:: DATA RECORDS ::

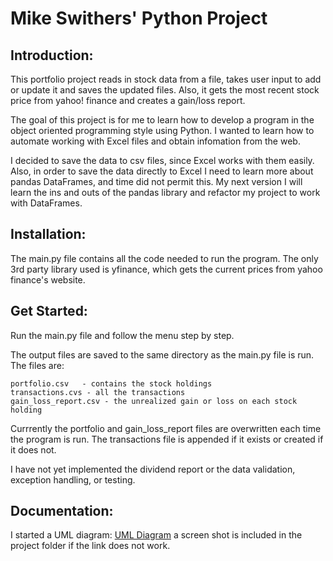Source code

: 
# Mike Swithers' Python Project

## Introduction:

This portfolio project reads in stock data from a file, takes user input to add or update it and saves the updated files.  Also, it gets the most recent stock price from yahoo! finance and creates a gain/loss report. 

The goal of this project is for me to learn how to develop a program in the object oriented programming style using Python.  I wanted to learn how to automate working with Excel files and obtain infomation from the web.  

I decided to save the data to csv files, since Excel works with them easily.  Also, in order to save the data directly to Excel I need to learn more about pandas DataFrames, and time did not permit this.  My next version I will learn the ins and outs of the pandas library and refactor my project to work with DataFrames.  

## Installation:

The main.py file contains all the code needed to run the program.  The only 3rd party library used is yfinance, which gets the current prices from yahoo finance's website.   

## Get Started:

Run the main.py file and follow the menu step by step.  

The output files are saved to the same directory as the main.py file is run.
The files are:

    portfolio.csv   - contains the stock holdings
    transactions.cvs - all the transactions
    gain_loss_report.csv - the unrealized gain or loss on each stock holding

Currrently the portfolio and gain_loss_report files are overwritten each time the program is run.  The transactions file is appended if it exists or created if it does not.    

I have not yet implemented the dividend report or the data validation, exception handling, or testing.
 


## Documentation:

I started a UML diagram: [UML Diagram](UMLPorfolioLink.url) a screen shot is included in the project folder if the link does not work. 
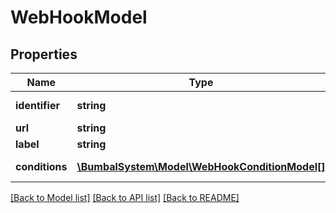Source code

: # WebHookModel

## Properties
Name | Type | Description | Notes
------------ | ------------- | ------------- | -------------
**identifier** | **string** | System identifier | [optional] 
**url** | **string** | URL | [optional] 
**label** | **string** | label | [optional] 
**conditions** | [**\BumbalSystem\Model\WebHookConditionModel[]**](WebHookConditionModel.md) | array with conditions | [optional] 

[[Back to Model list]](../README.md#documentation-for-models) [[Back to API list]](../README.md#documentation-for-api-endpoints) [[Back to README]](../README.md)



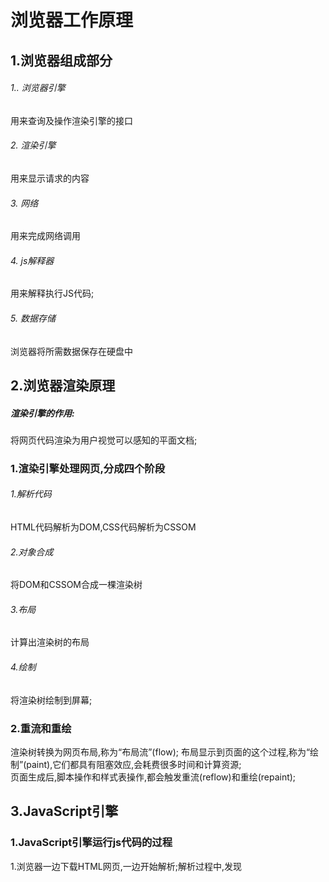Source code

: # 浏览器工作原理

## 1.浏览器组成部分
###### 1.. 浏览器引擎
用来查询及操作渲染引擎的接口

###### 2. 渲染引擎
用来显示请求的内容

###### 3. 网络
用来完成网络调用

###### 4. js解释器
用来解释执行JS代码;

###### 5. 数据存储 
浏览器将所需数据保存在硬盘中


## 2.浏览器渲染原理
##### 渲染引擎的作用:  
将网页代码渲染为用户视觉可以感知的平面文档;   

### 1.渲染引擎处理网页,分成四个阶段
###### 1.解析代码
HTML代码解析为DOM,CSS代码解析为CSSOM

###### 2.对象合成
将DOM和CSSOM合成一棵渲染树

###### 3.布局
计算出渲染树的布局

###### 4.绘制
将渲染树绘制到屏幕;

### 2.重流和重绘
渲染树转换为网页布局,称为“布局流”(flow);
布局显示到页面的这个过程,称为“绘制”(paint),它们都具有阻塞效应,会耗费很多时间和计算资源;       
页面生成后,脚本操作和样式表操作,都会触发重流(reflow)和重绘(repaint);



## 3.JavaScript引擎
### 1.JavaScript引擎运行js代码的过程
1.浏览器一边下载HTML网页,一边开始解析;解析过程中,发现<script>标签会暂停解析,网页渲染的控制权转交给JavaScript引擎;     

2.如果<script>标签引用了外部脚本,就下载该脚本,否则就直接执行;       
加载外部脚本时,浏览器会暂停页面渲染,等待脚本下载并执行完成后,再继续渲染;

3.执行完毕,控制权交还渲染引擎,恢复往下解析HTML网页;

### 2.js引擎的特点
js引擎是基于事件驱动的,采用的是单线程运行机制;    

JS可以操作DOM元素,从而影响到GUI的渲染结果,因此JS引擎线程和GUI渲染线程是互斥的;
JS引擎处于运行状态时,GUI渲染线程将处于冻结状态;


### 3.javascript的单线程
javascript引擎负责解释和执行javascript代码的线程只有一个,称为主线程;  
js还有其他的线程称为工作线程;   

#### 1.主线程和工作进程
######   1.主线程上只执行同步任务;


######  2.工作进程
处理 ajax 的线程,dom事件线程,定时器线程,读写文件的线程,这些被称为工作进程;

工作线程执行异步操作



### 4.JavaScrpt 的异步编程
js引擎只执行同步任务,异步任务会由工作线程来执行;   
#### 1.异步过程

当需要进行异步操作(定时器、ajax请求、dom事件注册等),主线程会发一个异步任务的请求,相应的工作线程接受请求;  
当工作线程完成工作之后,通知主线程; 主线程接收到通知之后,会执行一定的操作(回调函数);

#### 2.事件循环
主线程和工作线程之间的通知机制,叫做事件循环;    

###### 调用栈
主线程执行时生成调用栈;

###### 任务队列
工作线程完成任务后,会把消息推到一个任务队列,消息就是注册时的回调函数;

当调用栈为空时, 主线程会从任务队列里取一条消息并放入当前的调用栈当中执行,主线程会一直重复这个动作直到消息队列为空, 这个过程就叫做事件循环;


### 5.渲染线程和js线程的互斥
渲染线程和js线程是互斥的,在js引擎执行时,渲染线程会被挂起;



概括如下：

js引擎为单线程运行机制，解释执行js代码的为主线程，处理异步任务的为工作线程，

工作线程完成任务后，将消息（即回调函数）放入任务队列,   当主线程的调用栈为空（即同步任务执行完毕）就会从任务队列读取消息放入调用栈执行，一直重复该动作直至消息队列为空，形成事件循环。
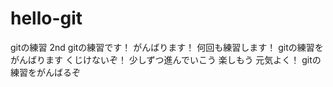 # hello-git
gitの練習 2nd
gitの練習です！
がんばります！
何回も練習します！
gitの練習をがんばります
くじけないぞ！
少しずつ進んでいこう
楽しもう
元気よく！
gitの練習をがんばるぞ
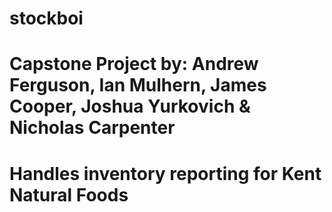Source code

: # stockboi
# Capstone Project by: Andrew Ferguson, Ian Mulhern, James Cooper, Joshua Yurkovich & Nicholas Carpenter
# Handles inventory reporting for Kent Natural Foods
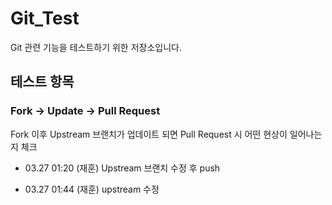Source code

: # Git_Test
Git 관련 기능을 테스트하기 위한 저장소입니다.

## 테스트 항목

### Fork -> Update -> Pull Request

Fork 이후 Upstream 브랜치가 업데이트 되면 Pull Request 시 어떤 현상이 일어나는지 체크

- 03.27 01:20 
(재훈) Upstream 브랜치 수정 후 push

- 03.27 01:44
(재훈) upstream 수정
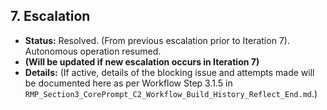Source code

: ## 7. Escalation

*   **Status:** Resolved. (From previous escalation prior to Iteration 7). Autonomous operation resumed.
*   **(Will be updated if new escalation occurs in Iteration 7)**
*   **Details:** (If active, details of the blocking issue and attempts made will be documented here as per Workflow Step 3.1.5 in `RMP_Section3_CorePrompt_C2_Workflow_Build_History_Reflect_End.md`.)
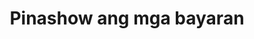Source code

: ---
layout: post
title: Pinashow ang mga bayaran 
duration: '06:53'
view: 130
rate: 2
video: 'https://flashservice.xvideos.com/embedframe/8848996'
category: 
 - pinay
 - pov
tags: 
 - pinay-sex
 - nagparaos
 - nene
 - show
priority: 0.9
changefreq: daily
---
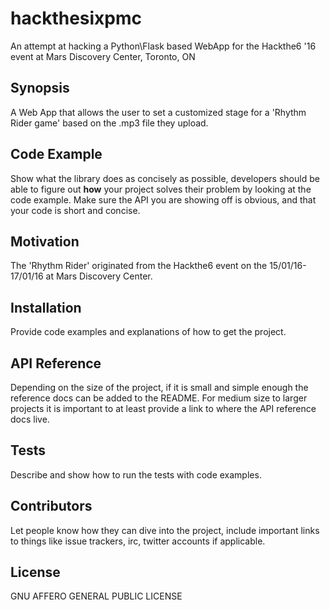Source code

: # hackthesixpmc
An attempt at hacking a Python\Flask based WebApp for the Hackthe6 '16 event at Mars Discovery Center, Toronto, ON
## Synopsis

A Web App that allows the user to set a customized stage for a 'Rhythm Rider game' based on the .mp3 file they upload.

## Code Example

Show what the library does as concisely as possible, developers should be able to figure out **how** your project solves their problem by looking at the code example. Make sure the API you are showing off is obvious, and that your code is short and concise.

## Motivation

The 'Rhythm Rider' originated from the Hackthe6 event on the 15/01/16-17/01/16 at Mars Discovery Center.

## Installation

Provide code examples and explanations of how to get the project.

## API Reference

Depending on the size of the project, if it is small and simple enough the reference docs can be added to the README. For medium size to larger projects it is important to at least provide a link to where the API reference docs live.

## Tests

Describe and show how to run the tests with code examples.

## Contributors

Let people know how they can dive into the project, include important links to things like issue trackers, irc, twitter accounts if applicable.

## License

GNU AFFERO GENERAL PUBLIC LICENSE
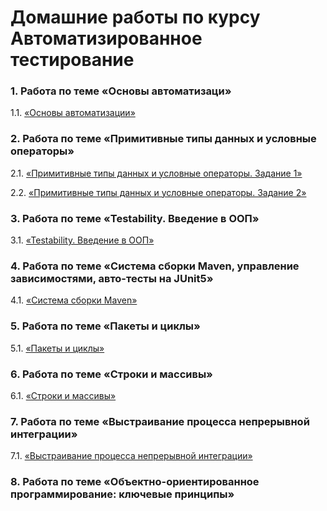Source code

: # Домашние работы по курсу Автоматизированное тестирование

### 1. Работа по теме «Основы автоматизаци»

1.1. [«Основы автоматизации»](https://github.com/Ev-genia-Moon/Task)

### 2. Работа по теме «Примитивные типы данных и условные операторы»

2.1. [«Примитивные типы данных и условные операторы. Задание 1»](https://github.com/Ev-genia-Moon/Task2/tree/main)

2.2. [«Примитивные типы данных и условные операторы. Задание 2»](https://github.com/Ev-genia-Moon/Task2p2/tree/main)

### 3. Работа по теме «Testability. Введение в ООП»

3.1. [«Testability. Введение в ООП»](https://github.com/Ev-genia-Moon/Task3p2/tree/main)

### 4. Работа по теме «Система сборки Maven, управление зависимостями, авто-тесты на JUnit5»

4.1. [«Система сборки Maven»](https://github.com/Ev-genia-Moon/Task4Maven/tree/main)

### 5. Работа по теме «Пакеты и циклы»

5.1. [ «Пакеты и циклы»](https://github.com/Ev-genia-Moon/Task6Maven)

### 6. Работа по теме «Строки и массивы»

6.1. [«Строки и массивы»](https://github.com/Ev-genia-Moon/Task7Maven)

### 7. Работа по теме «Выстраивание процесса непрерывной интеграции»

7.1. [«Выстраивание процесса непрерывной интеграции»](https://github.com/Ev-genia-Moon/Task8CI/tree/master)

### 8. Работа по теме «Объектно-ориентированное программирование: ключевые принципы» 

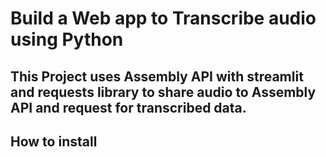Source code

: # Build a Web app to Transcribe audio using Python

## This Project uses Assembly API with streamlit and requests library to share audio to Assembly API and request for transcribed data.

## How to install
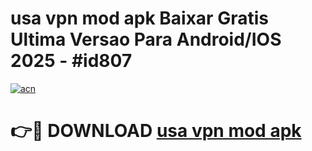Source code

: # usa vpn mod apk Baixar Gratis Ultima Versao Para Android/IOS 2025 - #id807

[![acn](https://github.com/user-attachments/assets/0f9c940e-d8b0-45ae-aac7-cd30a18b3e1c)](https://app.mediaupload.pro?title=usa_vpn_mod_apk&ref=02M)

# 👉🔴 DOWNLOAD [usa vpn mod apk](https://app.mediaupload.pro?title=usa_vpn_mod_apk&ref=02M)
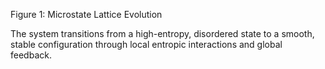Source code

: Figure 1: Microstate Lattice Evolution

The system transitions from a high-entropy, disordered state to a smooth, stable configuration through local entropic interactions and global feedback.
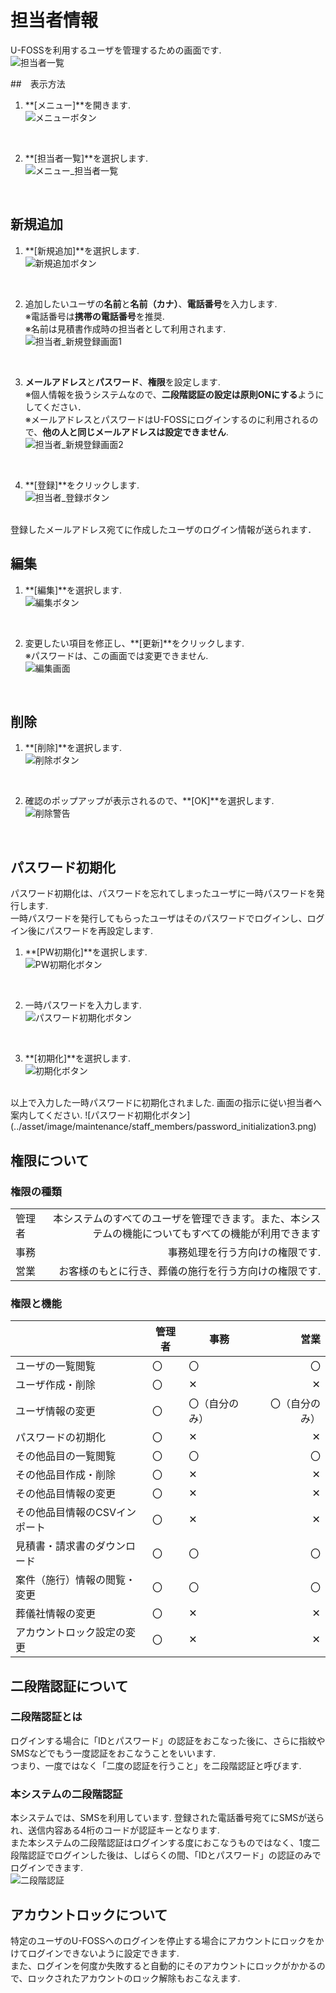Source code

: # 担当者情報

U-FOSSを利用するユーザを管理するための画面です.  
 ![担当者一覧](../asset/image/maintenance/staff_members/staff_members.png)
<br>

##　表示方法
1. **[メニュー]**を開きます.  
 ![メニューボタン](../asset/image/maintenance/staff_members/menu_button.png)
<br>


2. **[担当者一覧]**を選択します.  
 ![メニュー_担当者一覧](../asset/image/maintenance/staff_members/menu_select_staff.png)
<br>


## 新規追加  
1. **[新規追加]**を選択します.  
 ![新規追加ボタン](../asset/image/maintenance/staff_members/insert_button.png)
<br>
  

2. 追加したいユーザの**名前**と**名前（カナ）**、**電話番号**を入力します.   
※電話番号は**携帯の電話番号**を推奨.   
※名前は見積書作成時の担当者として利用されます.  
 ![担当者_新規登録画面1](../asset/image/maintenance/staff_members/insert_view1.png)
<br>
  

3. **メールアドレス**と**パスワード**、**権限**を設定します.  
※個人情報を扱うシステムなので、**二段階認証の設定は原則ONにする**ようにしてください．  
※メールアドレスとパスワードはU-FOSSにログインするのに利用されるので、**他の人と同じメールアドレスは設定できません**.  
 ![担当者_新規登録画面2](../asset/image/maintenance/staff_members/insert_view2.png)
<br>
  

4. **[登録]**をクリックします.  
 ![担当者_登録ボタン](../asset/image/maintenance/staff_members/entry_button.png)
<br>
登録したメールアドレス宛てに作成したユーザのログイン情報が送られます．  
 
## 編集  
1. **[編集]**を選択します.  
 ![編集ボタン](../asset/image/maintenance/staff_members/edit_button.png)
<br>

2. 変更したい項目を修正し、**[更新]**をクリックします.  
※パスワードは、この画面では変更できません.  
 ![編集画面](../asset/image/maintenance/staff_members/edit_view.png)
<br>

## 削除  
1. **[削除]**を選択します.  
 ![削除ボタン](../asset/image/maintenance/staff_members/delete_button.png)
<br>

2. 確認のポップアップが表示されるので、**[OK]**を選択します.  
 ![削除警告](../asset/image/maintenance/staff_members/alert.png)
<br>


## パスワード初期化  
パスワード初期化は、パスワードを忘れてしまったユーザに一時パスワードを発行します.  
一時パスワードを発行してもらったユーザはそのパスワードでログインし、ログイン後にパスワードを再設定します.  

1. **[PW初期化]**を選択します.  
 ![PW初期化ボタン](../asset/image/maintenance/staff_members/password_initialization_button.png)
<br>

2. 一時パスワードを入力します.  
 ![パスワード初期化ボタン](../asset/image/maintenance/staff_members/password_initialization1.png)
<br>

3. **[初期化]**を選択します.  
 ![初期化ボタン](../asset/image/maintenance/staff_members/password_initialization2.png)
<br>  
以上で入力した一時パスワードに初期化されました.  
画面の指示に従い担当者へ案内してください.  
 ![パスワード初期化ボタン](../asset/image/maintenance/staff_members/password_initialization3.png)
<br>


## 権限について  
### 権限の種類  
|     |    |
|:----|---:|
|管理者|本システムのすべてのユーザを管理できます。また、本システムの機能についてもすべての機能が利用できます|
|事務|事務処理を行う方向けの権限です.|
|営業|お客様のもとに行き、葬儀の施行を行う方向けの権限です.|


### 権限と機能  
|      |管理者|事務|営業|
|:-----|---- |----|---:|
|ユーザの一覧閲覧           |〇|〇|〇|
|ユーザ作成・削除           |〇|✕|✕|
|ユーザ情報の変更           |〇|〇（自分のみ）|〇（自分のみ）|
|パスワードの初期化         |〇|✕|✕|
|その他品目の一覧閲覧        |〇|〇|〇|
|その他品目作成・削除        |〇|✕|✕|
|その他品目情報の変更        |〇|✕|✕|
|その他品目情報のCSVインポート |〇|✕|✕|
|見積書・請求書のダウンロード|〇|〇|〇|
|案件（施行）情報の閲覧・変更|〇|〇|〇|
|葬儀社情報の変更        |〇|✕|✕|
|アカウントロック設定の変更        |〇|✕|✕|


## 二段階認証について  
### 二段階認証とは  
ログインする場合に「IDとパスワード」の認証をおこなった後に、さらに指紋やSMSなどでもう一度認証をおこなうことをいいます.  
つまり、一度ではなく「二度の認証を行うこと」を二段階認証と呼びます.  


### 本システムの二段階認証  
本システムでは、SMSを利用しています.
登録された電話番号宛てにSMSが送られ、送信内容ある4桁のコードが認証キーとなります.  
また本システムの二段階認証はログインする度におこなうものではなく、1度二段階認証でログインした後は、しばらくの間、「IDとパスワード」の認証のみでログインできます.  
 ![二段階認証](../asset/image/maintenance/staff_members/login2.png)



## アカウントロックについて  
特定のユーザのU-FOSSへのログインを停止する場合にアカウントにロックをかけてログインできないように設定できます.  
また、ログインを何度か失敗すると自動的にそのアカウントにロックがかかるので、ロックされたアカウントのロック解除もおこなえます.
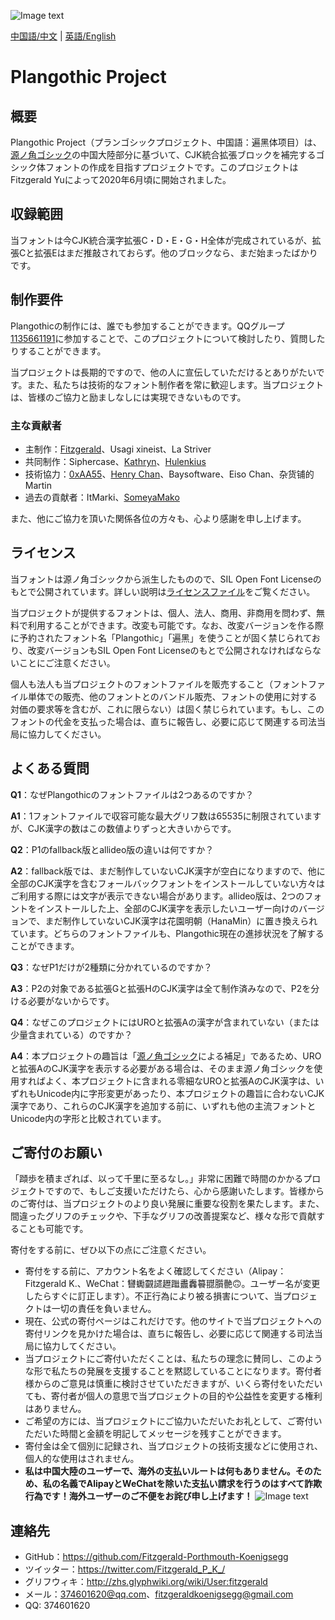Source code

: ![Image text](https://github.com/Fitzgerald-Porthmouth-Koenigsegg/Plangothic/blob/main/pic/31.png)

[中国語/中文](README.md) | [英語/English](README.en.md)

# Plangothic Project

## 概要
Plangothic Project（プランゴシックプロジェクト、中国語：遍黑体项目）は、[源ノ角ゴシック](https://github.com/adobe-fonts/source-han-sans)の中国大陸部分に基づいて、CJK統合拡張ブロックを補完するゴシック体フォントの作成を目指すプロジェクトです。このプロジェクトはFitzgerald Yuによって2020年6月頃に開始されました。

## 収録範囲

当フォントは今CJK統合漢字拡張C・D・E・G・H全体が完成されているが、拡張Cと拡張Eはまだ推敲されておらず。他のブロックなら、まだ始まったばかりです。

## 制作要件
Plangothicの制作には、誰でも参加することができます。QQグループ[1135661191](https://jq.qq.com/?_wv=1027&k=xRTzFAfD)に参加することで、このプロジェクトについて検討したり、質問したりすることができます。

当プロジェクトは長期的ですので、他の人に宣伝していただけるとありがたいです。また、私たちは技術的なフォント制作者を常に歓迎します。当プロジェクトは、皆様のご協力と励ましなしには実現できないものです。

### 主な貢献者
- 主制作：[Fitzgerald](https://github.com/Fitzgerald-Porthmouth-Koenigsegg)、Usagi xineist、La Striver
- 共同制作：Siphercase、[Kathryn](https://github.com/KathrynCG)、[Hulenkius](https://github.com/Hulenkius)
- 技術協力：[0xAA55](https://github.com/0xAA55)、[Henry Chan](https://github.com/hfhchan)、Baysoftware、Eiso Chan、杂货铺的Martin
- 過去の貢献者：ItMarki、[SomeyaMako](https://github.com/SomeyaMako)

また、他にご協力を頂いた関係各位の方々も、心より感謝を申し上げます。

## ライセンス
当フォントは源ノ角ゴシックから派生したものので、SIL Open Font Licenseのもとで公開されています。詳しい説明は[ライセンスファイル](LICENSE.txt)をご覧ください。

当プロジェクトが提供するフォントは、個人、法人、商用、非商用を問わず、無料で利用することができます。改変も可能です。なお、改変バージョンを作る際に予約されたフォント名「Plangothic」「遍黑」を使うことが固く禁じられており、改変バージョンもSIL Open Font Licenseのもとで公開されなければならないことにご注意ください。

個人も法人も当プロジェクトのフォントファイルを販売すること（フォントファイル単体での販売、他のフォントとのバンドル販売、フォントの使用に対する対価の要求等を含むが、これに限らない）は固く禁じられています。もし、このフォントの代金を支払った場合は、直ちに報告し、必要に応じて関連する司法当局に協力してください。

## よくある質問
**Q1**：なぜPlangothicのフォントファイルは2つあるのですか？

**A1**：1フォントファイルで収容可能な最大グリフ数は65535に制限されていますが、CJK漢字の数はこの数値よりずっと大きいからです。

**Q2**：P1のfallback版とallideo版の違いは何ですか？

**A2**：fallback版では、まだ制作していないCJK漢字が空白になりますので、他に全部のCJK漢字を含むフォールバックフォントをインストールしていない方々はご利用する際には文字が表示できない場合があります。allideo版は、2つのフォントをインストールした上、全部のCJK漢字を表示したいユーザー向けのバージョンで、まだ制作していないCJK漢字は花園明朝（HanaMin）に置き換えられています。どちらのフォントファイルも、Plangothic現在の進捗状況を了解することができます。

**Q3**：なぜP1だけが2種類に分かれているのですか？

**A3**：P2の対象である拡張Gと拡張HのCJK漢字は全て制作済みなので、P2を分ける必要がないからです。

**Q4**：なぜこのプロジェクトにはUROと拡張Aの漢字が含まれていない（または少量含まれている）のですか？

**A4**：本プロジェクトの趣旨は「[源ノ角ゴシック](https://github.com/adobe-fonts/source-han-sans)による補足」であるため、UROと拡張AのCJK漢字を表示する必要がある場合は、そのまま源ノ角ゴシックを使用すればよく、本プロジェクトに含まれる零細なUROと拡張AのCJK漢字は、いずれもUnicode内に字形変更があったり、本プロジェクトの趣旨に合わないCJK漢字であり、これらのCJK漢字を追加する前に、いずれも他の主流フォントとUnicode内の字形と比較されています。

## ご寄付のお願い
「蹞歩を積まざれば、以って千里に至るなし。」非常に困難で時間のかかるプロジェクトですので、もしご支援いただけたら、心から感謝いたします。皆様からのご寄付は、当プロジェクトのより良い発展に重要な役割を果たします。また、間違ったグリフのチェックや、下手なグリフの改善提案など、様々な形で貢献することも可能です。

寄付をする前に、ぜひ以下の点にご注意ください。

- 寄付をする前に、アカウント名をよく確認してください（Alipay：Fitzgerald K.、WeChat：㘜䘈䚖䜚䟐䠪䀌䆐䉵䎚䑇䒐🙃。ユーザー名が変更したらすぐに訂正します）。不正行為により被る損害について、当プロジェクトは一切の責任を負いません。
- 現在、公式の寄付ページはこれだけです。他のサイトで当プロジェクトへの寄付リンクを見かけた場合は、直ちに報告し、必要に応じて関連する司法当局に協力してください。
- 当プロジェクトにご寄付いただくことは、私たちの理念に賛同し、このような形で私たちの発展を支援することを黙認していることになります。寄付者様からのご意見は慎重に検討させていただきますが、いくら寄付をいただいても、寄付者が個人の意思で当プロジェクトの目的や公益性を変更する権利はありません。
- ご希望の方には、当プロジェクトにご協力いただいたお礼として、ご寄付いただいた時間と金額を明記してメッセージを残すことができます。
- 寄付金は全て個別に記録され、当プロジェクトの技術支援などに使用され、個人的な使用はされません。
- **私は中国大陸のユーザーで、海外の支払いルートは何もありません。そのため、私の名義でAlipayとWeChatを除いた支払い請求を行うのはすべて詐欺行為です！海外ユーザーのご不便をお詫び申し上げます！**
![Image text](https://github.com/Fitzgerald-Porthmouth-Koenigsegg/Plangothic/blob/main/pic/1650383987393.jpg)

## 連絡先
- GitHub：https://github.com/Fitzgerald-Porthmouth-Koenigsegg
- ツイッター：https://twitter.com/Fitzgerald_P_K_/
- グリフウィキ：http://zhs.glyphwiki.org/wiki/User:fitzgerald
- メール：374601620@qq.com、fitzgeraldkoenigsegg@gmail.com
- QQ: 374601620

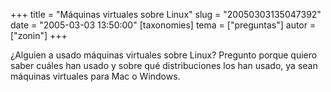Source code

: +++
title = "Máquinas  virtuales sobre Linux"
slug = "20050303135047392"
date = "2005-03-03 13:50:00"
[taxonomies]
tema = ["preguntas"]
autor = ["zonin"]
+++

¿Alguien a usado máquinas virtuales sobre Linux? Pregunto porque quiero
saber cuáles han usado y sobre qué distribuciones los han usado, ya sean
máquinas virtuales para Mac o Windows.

:::

**EXERCISE AIM**: Going back to the data above, write out everything from the line with "# Capstone Project" down to the line with "priority: 0.9", both included, leaving every picture out.

**OUTPUT FOR THIS EXERCISE**:
# Capstone Project by: Andrew Ferguson, Ian Mulhern, James Cooper, Joshua Yurkovich & Nicholas Carpenter
# Handles inventory reporting for Kent Natural Foods
Source code

: # Git_Test
Git 관련 기능을 테스트하기 위한 저장소입니다.

## 테스트 항목

### Fork -> Update -> Pull Request

Fork 이후 Upstream 브랜치가 업데이트 되면 Pull Request 시 어떤 현상이 일어나는지 체크

- 03.27 01:20 
(재훈) Upstream 브랜치 수정 후 push

- 03.27 01:44
(재훈) upstream 수정
Source code

: ## 7. Escalation

*   **Status:** Resolved. (From previous escalation prior to Iteration 7). Autonomous operation resumed.
*   **(Will be updated if new escalation occurs in Iteration 7)**
*   **Details:** (If active, details of the blocking issue and attempts made will be documented here as per Workflow Step 3.1.5 in `RMP_Section3_CorePrompt_C2_Workflow_Build_History_Reflect_End.md`.)
Source code

: ---
layout: post
title: Pinashow ang mga bayaran 
duration: '06:53'
view: 130
rate: 2
video: 'https://flashservice.xvideos.com/embedframe/8848996'
category: 
 - pinay
 - pov
tags: 
 - pinay-sex
 - nagparaos
 - nene
 - show
priority: 0.9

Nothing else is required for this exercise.